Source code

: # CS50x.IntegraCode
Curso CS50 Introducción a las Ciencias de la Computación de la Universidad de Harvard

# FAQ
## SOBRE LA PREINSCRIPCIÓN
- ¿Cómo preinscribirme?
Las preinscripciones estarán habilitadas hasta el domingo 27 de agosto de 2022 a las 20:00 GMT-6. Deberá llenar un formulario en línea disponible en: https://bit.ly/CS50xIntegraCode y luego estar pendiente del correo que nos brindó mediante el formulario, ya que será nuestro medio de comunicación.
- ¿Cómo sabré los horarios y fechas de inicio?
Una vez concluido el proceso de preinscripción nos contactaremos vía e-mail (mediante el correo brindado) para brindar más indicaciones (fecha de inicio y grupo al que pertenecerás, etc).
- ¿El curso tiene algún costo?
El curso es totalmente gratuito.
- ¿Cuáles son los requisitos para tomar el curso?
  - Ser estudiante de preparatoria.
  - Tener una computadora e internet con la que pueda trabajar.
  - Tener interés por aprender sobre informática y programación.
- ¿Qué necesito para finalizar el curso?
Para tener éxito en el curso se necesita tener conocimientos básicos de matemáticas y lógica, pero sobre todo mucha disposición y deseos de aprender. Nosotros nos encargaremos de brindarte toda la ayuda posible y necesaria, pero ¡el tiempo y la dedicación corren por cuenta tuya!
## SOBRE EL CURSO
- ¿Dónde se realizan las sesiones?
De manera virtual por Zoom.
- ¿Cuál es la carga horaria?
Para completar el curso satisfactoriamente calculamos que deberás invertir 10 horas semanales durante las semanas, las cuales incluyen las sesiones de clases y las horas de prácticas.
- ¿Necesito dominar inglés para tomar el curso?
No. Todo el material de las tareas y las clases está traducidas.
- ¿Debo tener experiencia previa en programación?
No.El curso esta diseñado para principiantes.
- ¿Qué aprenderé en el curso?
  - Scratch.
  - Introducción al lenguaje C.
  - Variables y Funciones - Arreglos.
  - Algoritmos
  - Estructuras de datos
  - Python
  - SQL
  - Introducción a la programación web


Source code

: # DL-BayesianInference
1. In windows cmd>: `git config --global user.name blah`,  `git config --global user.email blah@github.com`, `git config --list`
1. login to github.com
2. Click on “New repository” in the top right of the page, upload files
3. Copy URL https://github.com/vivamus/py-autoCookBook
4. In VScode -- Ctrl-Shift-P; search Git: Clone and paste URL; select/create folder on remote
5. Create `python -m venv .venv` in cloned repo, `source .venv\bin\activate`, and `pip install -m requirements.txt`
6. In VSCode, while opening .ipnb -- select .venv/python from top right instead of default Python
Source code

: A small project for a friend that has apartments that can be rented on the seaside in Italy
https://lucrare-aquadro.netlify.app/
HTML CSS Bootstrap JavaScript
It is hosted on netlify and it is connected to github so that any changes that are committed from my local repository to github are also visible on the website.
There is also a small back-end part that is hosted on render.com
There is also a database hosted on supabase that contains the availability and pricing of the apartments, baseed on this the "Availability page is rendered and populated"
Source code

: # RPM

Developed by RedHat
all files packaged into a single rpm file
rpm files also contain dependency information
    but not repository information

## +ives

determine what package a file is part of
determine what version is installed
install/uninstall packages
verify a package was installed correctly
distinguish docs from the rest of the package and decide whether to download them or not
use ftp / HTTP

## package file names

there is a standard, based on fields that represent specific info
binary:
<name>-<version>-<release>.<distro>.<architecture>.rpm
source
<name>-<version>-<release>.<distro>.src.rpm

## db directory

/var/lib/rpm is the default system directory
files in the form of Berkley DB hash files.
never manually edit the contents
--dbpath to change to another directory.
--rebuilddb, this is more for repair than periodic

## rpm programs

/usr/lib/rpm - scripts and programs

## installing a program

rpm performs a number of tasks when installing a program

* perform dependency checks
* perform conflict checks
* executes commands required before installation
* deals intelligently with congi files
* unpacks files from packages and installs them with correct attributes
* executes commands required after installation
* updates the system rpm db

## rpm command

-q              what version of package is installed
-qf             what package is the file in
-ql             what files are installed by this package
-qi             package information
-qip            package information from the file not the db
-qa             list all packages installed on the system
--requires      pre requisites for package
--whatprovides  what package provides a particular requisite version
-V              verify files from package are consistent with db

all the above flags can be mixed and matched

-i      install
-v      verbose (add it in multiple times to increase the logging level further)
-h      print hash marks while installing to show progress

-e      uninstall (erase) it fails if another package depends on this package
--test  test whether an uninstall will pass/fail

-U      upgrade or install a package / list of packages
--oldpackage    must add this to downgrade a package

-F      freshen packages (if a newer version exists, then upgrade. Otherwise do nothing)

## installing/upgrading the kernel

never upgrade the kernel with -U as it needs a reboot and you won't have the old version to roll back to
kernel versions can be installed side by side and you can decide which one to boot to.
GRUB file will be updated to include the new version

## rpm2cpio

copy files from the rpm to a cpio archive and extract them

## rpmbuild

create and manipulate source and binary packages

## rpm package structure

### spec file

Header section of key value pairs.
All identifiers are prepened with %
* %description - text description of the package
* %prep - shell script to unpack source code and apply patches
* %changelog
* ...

• • • • •

**Problem description**
Respond with a number only: how many lines in the material contain the string "never"?

**Task answer**
2